╭─ Excerpted records

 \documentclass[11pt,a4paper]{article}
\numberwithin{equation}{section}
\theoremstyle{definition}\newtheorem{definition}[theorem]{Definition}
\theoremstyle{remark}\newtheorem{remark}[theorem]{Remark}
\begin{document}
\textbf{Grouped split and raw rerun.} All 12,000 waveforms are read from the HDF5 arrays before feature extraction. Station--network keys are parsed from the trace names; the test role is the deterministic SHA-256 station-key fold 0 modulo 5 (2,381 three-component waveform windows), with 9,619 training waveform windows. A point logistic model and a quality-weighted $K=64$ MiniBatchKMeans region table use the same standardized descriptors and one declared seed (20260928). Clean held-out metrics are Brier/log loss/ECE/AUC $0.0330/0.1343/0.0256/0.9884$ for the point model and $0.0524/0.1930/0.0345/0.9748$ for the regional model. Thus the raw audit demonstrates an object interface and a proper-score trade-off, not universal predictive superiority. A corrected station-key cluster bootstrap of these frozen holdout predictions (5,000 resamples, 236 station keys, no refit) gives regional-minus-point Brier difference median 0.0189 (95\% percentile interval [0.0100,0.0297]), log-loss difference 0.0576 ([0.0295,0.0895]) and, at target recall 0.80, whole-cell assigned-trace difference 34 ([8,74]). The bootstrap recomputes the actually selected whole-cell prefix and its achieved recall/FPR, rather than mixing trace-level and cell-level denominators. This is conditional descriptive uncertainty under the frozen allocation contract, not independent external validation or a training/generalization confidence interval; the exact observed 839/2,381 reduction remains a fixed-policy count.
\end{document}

╰─

When a line above includes the word "theoremstyle", please list that line.

» **Answer**
\theoremstyle{definition}\newtheorem{definition}[theorem]{Definition}
\theoremstyle{remark}\newtheorem{remark}[theorem]{Remark}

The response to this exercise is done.